Este no es un defecto de la democracia estadounidense, sino una de sus características. El poder es revisado, balanceado y contrarrestado para asegurar que ninguna rama sea demasiado poderosa y que la libertad individual pueda florecer. No es accidental que Trump admire a Vladímir Putin, quien no tiene que tratar con las complicaciones de un gobierno democrático moderno y simplemente puede hacer que las cosas sucedan.

En entrevistas con The New York Times, Trump imaginó cómo serían sus primeros 100 días en el Gobierno: convocaría a los líderes congresionales a cenas a base de langosta en Mar-a-Lago, amenazaría a los CEO en negociaciones en la Casa Blanca (“La oficina oval sería un lugar extraordinario —desde el cual— negociar” y realizar acuerdos excelentes, señaló en una entrevista). Al hablar de las posiciones que ocuparía, Trump explicó: “Quiero a las personas de aquellos trabajos que se preocupan por ganar. Las Naciones Unidas no están haciendo nada para que los grandes conflictos del mundo finalicen, así que necesitamos un embajador que ganaría al sacudir realmente a las Naciones Unidas”.

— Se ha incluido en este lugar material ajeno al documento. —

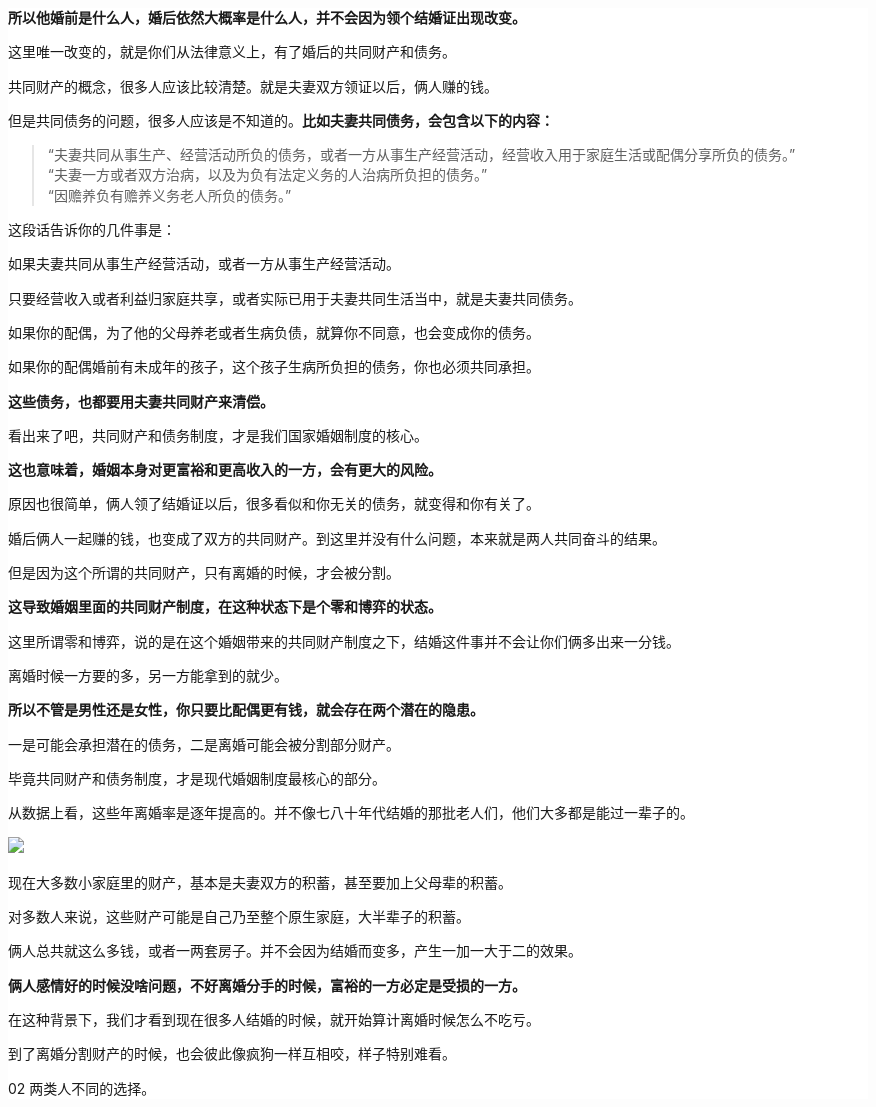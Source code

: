 **所以他婚前是什么人，婚后依然大概率是什么人，并不会因为领个结婚证出现改变。**

这里唯一改变的，就是你们从法律意义上，有了婚后的共同财产和债务。

共同财产的概念，很多人应该比较清楚。就是夫妻双方领证以后，俩人赚的钱。

但是共同债务的问题，很多人应该是不知道的。**比如夫妻共同债务，会包含以下的内容：**

> “夫妻共同从事生产、经营活动所负的债务，或者一方从事生产经营活动，经营收入用于家庭生活或配偶分享所负的债务。”  
> “夫妻一方或者双方治病，以及为负有法定义务的人治病所负担的债务。”  
> “因赡养负有赡养义务老人所负的债务。”

这段话告诉你的几件事是：

如果夫妻共同从事生产经营活动，或者一方从事生产经营活动。

只要经营收入或者利益归家庭共享，或者实际已用于夫妻共同生活当中，就是夫妻共同债务。

如果你的配偶，为了他的父母养老或者生病负债，就算你不同意，也会变成你的债务。

如果你的配偶婚前有未成年的孩子，这个孩子生病所负担的债务，你也必须共同承担。

**这些债务，也都要用夫妻共同财产来清偿。**

看出来了吧，共同财产和债务制度，才是我们国家婚姻制度的核心。

**这也意味着，婚姻本身对更富裕和更高收入的一方，会有更大的风险。**

原因也很简单，俩人领了结婚证以后，很多看似和你无关的债务，就变得和你有关了。

婚后俩人一起赚的钱，也变成了双方的共同财产。到这里并没有什么问题，本来就是两人共同奋斗的结果。

但是因为这个所谓的共同财产，只有离婚的时候，才会被分割。

**这导致婚姻里面的共同财产制度，在这种状态下是个零和博弈的状态。**

这里所谓零和博弈，说的是在这个婚姻带来的共同财产制度之下，结婚这件事并不会让你们俩多出来一分钱。

离婚时候一方要的多，另一方能拿到的就少。

**所以不管是男性还是女性，你只要比配偶更有钱，就会存在两个潜在的隐患。**

一是可能会承担潜在的债务，二是离婚可能会被分割部分财产。

毕竟共同财产和债务制度，才是现代婚姻制度最核心的部分。

从数据上看，这些年离婚率是逐年提高的。并不像七八十年代结婚的那批老人们，他们大多都是能过一辈子的。

![](https://pica.zhimg.com/v2-cf0e4350f0bd9ba7951ba1d711981c94_r.jpg?source=1940ef5c)

现在大多数小家庭里的财产，基本是夫妻双方的积蓄，甚至要加上父母辈的积蓄。

对多数人来说，这些财产可能是自己乃至整个原生家庭，大半辈子的积蓄。

俩人总共就这么多钱，或者一两套房子。并不会因为结婚而变多，产生一加一大于二的效果。

**俩人感情好的时候没啥问题，不好离婚分手的时候，富裕的一方必定是受损的一方。**

在这种背景下，我们才看到现在很多人结婚的时候，就开始算计离婚时候怎么不吃亏。

到了离婚分割财产的时候，也会彼此像疯狗一样互相咬，样子特别难看。

02 两类人不同的选择。
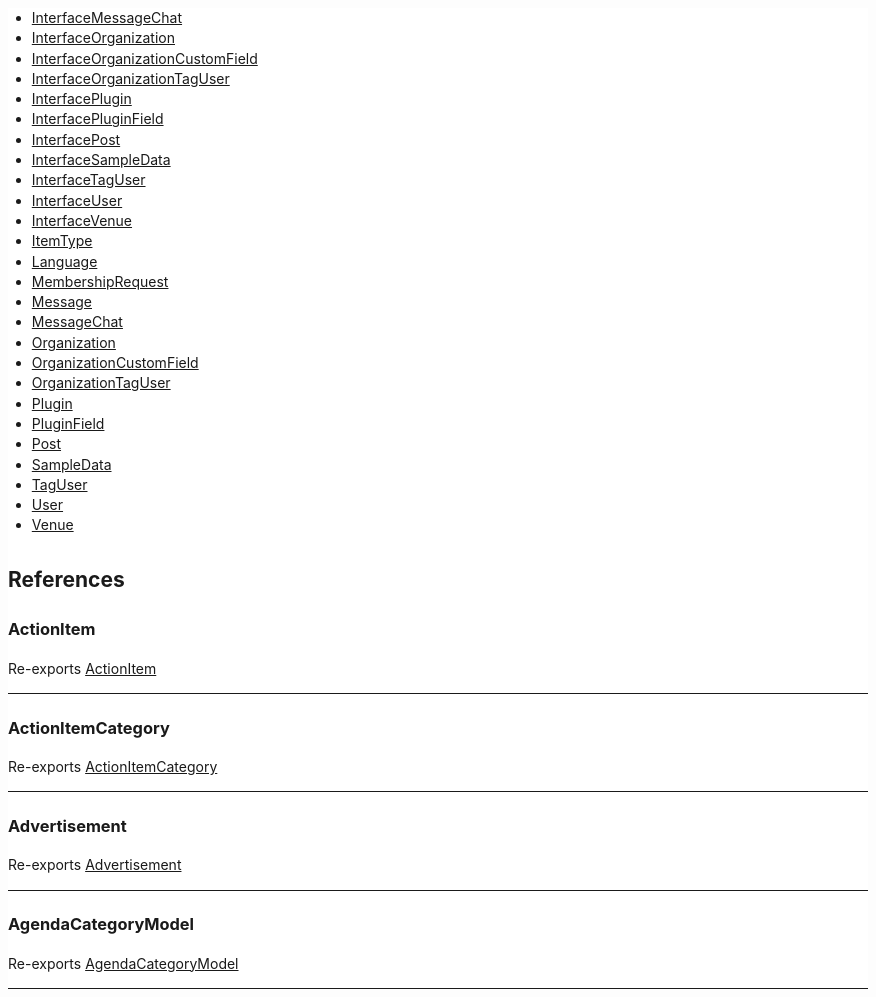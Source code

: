 - [InterfaceMessageChat](models.md#interfacemessagechat)
- [InterfaceOrganization](models.md#interfaceorganization)
- [InterfaceOrganizationCustomField](models.md#interfaceorganizationcustomfield)
- [InterfaceOrganizationTagUser](models.md#interfaceorganizationtaguser)
- [InterfacePlugin](models.md#interfaceplugin)
- [InterfacePluginField](models.md#interfacepluginfield)
- [InterfacePost](models.md#interfacepost)
- [InterfaceSampleData](models.md#interfacesampledata)
- [InterfaceTagUser](models.md#interfacetaguser)
- [InterfaceUser](models.md#interfaceuser)
- [InterfaceVenue](models.md#interfacevenue)
- [ItemType](models.md#itemtype)
- [Language](models.md#language)
- [MembershipRequest](models.md#membershiprequest)
- [Message](models.md#message)
- [MessageChat](models.md#messagechat)
- [Organization](models.md#organization)
- [OrganizationCustomField](models.md#organizationcustomfield)
- [OrganizationTagUser](models.md#organizationtaguser)
- [Plugin](models.md#plugin)
- [PluginField](models.md#pluginfield)
- [Post](models.md#post)
- [SampleData](models.md#sampledata)
- [TagUser](models.md#taguser)
- [User](models.md#user)
- [Venue](models.md#venue)

## References

### ActionItem

Re-exports [ActionItem](models_ActionItem.md#actionitem)

___

### ActionItemCategory

Re-exports [ActionItemCategory](models_ActionItemCategory.md#actionitemcategory)

___

### Advertisement

Re-exports [Advertisement](models_Advertisement.md#advertisement)

___

### AgendaCategoryModel

Re-exports [AgendaCategoryModel](models_AgendaCategory.md#agendacategorymodel)

___
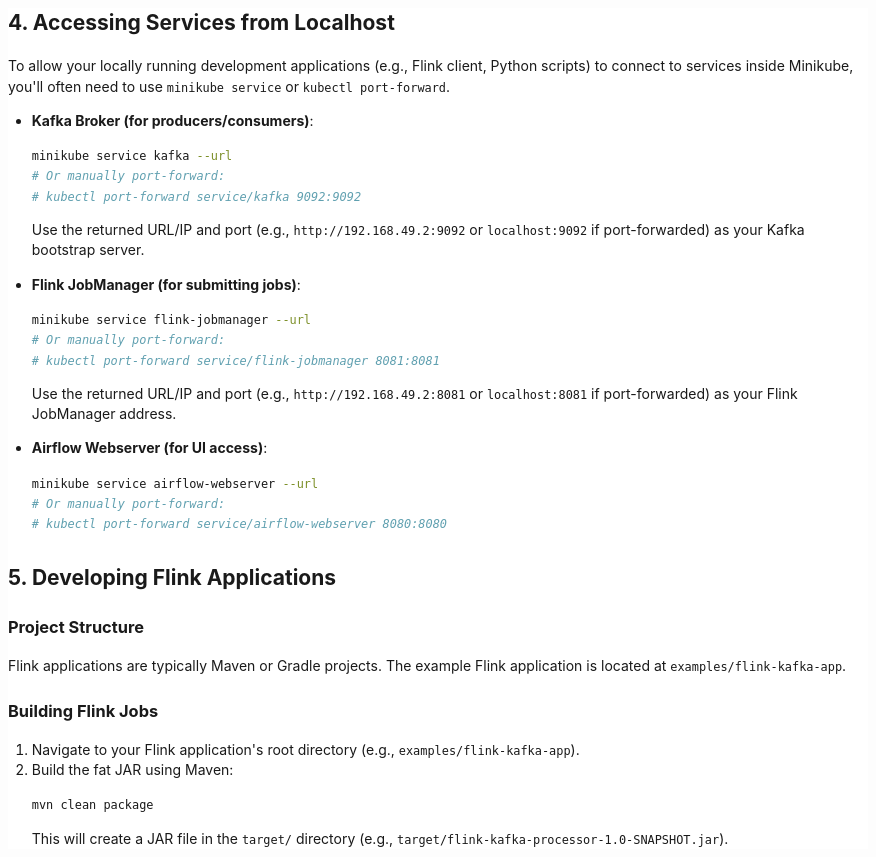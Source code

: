 ## 4. Accessing Services from Localhost

To allow your locally running development applications (e.g., Flink client, Python scripts) to connect to services inside Minikube, you'll often need to use `minikube service` or `kubectl port-forward`.

*   **Kafka Broker (for producers/consumers)**:
    ```bash
    minikube service kafka --url
    # Or manually port-forward:
    # kubectl port-forward service/kafka 9092:9092
    ```
    Use the returned URL/IP and port (e.g., `http://192.168.49.2:9092` or `localhost:9092` if port-forwarded) as your Kafka bootstrap server.

*   **Flink JobManager (for submitting jobs)**:
    ```bash
    minikube service flink-jobmanager --url
    # Or manually port-forward:
    # kubectl port-forward service/flink-jobmanager 8081:8081
    ```
    Use the returned URL/IP and port (e.g., `http://192.168.49.2:8081` or `localhost:8081` if port-forwarded) as your Flink JobManager address.

*   **Airflow Webserver (for UI access)**:
    ```bash
    minikube service airflow-webserver --url
    # Or manually port-forward:
    # kubectl port-forward service/airflow-webserver 8080:8080
    ```

## 5. Developing Flink Applications

### Project Structure
Flink applications are typically Maven or Gradle projects. The example Flink application is located at `examples/flink-kafka-app`.

### Building Flink Jobs
1.  Navigate to your Flink application's root directory (e.g., `examples/flink-kafka-app`).
2.  Build the fat JAR using Maven:
    ```bash
    mvn clean package
    ```
    This will create a JAR file in the `target/` directory (e.g., `target/flink-kafka-processor-1.0-SNAPSHOT.jar`).
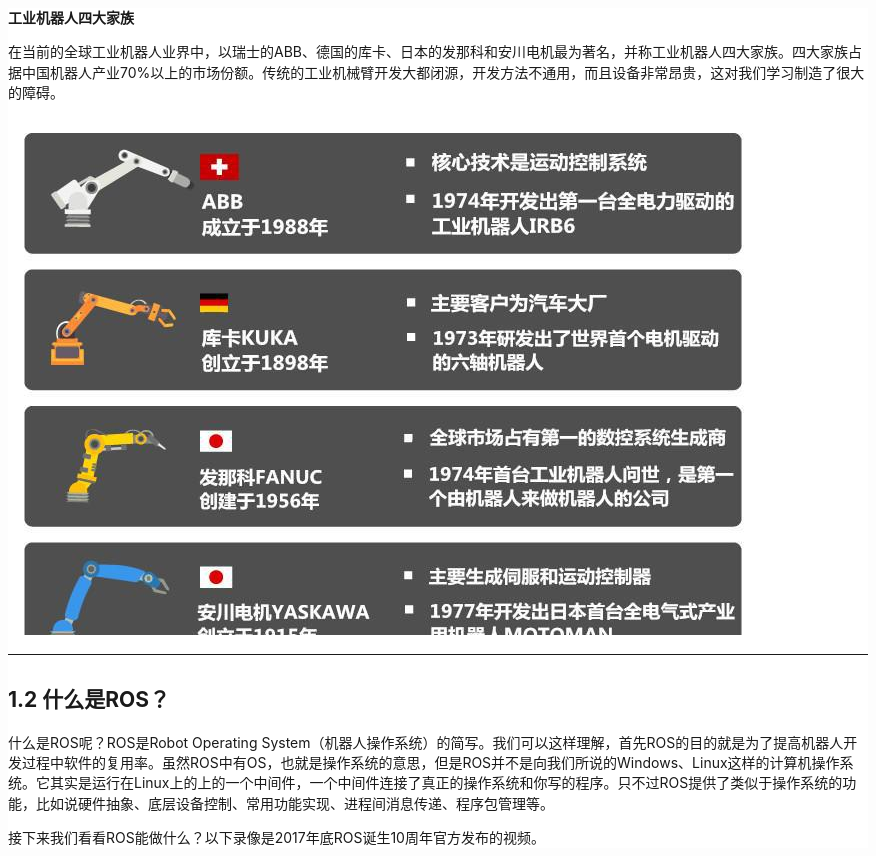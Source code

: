 
**工业机器人四大家族**

在当前的全球工业机器人业界中，以瑞士的ABB、德国的库卡、日本的发那科和安川电机最为著名，并称工业机器人四大家族。四大家族占据中国机器人产业70%以上的市场份额。传统的工业机械臂开发大都闭源，开发方法不通用，而且设备非常昂贵，这对我们学习制造了很大的障碍。

![factories](src/images/factories.jpg)

---

## 1.2 什么是ROS？

什么是ROS呢？ROS是Robot Operating System（机器人操作系统）的简写。我们可以这样理解，首先ROS的目的就是为了提高机器人开发过程中软件的复用率。虽然ROS中有OS，也就是操作系统的意思，但是ROS并不是向我们所说的Windows、Linux这样的计算机操作系统。它其实是运行在Linux上的上的一个中间件，一个中间件连接了真正的操作系统和你写的程序。只不过ROS提供了类似于操作系统的功能，比如说硬件抽象、底层设备控制、常用功能实现、进程间消息传递、程序包管理等。

接下来我们看看ROS能做什么？以下录像是2017年底ROS诞生10周年官方发布的视频。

Esta visión muestra una falta de entendimiento del mundo asombrosa. Las Naciones Unidas no pueden acabar con los conflictos porque no poseen poder. Eso incumbe a los gobiernos soberanos (a no ser que Trump desee ceder autoridad estadounidense al Secretario General de las Naciones Unidas). La noción de que solamente hace falta un embajador fuerte estadounidense para sacudir a las Naciones Unidas, finalizar los conflictos y “ganar” está completamente lejos de la realidad. Sin embargo, es un ejemplo perfecto del pensamiento empresarial aplicado a un contexto totalmente ajeno.

El éxito en los negocios es importante, honorable y profundamente admirable. No obstante, requiere un conjunto de habilidades especiales que casi siempre son muy diferentes a aquellas que producen el éxito en un gobierno. Tal como escribió Walter Lippmann en 1930 acerca de Herbert Hoover (posiblemente el líder empresarial más admirado de su época): “Es cierto, por supuesto, que un político que es ignorante acerca de los negocios, las leyes y la ingeniería se moverá en un círculo cerrado de trabajos e irrealidades (…) pero la noción popular de que la administración de un gobierno es similar a la administración de una empresa privada, que es solo negocio, o gobierno de la casa, o ingeniería, es un malentendido. El arte político trata con temas particulares de la política, con un complejo de circunstancias materiales de yacimiento histórico, de pasión humana, para la cual los problemas de las empresas o de la ingeniería en sí no proporcionan una analogía”.